Pelata, second in command behind CEO Carlos Ghosn, took the ultimate blame for the affair in which three of the company's executives, including one member of its management committee, were falsely accused of selling, via bribes paid to foreign bank accounts, secret information, notably about Renault's electric car development programme, to a third party which media rumours, fed by government officials, suggested were Chinese.
French industry minister Eric Besson was quick to denounce "economic warfare" being waged on one of France's leading industrial giants. Carlos Ghosn said there were "multiple" findings that indicated the espionage about which he was "sure". He insisted that the company's internal investigation into the case was "irreproachable" in legal terms.
But in March, after an investigation launched by the French domestic intelligence service, the DCRI, the affair was pronounced a hoax and the three men were totally cleared of any wrongdoing.

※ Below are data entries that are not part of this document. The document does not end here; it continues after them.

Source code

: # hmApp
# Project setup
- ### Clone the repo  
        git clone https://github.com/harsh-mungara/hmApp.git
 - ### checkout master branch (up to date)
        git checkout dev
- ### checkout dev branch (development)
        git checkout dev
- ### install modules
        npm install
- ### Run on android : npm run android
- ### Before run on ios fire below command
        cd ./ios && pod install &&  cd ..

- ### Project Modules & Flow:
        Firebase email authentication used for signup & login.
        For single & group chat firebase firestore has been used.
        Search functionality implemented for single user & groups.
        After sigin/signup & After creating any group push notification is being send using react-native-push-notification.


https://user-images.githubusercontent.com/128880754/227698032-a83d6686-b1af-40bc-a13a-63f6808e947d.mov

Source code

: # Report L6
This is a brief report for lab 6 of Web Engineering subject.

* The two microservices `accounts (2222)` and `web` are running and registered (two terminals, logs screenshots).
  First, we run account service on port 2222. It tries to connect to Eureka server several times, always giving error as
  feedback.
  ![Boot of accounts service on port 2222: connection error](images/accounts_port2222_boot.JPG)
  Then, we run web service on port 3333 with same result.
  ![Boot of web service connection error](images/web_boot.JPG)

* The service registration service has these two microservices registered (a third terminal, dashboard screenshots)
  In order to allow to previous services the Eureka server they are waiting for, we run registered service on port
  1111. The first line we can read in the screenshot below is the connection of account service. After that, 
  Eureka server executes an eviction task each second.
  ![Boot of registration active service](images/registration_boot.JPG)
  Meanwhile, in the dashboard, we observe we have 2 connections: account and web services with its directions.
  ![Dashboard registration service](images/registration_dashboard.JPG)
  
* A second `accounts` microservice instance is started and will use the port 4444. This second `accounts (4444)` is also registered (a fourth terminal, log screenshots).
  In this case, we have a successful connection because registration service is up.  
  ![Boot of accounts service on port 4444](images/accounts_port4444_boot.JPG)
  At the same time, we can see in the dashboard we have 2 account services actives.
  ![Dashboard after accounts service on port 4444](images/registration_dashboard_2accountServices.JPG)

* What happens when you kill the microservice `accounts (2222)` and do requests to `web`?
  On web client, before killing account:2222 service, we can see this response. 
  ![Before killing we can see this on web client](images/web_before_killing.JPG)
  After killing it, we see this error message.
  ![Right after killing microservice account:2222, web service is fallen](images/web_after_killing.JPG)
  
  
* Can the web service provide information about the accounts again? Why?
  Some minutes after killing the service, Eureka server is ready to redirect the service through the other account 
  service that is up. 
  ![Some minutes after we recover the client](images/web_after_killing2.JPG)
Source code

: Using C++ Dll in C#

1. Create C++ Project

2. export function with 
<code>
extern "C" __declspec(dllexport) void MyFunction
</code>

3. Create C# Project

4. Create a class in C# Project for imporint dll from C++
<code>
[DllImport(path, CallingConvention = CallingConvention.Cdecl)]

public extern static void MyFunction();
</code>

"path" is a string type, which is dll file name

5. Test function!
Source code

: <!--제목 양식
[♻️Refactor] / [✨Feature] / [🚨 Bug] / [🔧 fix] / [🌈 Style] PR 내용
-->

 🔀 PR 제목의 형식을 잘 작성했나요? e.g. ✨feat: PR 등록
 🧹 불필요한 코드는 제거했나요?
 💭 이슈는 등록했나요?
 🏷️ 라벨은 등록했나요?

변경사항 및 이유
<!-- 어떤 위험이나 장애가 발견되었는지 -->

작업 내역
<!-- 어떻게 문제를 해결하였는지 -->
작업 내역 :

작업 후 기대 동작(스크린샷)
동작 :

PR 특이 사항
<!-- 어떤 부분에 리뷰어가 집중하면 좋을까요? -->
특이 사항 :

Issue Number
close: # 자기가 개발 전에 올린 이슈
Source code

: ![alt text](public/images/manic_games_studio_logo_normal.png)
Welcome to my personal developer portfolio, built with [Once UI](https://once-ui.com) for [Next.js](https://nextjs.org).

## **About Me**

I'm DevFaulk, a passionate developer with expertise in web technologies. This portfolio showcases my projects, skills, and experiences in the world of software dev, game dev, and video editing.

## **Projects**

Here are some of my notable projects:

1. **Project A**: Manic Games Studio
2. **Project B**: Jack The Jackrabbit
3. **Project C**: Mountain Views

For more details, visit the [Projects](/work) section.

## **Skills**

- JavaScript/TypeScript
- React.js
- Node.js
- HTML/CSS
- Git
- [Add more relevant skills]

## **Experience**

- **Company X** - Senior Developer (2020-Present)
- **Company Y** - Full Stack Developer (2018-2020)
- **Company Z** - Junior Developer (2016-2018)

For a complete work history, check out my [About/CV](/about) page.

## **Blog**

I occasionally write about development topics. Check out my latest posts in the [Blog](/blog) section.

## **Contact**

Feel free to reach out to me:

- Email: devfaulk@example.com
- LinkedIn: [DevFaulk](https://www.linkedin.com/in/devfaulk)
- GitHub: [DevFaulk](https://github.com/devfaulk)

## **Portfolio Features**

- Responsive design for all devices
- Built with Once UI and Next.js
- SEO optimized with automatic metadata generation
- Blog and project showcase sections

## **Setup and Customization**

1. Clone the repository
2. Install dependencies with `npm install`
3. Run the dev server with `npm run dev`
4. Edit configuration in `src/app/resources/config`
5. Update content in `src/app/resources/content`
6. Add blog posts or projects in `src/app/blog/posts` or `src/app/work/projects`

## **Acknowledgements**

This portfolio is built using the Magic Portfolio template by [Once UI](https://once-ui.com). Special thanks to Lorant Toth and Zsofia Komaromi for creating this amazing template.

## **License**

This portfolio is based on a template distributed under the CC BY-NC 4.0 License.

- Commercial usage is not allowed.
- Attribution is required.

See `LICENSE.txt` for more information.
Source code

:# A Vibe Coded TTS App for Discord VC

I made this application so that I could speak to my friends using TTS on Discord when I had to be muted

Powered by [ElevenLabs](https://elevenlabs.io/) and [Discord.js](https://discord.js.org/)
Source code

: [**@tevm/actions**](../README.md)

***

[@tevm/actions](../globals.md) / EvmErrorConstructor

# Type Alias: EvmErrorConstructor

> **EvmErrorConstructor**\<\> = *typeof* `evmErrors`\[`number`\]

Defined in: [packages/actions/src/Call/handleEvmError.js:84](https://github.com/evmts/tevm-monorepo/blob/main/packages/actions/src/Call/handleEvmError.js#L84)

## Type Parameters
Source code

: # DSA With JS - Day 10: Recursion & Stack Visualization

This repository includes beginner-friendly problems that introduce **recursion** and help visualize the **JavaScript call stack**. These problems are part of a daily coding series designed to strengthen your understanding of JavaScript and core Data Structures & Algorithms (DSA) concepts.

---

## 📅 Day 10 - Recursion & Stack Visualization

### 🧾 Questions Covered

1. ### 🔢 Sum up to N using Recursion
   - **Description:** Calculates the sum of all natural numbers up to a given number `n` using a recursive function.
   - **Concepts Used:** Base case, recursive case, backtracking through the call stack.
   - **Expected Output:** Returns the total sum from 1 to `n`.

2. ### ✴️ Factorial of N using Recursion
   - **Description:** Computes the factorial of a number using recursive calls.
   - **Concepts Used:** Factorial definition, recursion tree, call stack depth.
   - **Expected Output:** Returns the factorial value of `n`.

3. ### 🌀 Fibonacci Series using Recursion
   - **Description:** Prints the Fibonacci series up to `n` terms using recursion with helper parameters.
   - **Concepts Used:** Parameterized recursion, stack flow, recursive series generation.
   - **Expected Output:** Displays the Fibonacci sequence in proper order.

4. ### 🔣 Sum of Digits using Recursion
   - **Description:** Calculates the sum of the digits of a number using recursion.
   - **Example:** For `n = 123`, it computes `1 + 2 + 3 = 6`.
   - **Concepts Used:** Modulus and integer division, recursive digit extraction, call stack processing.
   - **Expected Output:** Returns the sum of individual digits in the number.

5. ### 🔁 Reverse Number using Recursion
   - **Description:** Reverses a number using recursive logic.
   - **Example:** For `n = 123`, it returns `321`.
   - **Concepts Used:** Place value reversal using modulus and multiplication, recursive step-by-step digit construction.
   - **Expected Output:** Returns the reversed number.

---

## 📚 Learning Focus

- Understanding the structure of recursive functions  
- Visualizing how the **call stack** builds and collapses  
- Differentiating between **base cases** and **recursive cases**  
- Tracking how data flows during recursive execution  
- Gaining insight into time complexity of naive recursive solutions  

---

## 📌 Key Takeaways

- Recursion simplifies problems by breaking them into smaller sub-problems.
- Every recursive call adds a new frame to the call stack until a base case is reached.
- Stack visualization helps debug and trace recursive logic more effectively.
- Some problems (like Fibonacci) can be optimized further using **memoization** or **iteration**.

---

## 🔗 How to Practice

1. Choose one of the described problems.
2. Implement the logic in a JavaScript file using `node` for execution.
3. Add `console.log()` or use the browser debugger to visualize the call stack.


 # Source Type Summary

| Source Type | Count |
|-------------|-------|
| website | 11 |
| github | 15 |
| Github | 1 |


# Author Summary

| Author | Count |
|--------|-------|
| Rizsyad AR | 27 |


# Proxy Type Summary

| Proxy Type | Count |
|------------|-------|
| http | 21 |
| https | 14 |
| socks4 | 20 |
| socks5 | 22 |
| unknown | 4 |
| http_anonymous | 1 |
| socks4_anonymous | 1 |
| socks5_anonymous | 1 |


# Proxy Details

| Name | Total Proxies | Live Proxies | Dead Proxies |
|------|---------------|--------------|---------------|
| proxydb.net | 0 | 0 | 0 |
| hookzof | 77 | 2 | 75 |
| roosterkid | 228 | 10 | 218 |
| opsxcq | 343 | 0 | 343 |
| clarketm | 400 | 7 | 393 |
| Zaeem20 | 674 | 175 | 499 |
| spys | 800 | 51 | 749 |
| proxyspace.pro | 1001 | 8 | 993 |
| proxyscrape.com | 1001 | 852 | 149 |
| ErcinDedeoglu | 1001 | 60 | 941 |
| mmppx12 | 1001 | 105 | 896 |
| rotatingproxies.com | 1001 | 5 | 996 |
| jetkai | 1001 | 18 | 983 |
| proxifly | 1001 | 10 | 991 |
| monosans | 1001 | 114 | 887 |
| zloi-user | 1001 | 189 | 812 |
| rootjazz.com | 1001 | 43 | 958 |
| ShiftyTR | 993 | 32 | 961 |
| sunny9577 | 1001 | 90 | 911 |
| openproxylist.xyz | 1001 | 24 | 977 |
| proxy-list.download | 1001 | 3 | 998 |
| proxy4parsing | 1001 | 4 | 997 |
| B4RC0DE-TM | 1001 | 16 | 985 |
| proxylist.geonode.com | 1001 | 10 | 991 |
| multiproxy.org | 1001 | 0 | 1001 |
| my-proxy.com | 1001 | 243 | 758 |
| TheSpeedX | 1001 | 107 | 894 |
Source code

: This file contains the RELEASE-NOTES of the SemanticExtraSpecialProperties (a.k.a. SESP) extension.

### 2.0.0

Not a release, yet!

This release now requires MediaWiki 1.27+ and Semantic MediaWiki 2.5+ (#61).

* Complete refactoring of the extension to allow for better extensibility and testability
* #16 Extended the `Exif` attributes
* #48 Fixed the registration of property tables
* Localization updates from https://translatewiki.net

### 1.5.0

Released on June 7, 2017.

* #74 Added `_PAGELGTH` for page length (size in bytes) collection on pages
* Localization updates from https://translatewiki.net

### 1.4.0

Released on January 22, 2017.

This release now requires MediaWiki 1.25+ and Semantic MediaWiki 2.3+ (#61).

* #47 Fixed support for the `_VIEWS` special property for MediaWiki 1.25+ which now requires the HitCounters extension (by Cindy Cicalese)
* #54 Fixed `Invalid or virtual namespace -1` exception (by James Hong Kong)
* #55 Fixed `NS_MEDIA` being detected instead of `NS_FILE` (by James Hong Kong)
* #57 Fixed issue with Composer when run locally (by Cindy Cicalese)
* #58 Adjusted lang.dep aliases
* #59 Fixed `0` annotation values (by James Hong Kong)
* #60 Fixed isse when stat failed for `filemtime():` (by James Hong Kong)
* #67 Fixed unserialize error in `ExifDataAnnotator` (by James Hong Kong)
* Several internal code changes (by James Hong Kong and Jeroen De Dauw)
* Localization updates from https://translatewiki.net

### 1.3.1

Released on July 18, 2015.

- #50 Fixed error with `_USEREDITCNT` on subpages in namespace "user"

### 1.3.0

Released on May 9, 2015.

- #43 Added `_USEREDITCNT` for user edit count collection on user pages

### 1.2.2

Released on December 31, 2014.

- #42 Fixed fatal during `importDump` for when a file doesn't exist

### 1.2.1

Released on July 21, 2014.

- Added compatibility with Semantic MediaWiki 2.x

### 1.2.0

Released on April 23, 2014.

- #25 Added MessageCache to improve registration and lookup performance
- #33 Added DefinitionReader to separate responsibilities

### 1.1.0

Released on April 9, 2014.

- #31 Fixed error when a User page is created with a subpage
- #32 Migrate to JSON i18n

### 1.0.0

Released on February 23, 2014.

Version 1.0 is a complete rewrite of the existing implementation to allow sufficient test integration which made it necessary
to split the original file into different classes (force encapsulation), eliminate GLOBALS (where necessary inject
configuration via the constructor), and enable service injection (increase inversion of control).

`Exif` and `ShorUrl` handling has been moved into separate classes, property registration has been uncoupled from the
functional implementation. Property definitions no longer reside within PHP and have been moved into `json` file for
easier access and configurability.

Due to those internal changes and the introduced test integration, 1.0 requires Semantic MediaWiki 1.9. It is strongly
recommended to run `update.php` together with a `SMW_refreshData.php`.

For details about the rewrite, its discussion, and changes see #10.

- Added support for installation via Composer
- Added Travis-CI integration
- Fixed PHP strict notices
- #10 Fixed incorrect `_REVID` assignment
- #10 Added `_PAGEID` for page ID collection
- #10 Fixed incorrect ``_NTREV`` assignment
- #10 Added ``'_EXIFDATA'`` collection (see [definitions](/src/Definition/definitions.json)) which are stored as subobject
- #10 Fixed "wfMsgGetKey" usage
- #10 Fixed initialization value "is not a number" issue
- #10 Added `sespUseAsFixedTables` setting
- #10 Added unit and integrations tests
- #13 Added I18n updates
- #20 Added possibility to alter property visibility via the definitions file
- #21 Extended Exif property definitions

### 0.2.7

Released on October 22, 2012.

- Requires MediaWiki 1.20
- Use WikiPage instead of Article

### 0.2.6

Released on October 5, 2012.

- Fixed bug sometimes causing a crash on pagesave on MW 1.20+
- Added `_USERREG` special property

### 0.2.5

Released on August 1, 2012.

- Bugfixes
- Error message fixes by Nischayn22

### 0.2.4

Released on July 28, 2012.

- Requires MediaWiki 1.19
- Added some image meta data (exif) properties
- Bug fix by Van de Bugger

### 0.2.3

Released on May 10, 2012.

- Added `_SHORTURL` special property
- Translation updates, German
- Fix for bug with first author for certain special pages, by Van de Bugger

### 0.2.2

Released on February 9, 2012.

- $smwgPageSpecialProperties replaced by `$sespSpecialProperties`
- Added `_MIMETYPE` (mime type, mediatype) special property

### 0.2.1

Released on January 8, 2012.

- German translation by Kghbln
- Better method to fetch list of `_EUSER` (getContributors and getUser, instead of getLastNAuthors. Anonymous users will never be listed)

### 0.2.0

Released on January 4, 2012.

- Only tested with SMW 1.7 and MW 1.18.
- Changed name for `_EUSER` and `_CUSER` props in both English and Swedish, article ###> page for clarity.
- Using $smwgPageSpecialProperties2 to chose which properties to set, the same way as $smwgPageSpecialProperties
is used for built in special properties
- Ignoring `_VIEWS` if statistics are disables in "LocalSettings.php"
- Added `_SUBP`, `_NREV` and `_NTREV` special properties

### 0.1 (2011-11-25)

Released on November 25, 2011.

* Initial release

The three executives have received compensation, and one of them has accepted an offer to rejoin the company. An internal report on the false espionage scandal, carried out by the audit agency Bearing Point, has been presented as the final word on the issue. Renault has now sacked its security director Rémy Pagnie and two of his senior staff, Dominique Gevrey and Marc Tixador, who are collectively suspected of orchestrating the hoax to defraud Renault of payments to supposed informers. The three are now the subject of an ongoing judicial investigation.
The matter was officially put to rest during a well-orchestrated Renault annual general meeting in Paris on April 29th. Ghosn, 57, who is also CEO of Renault's partner Nissan, largely escaped unscathed, announcing to shareholders that the company was reviewing and reforming the internal procedures that failed in the fiasco.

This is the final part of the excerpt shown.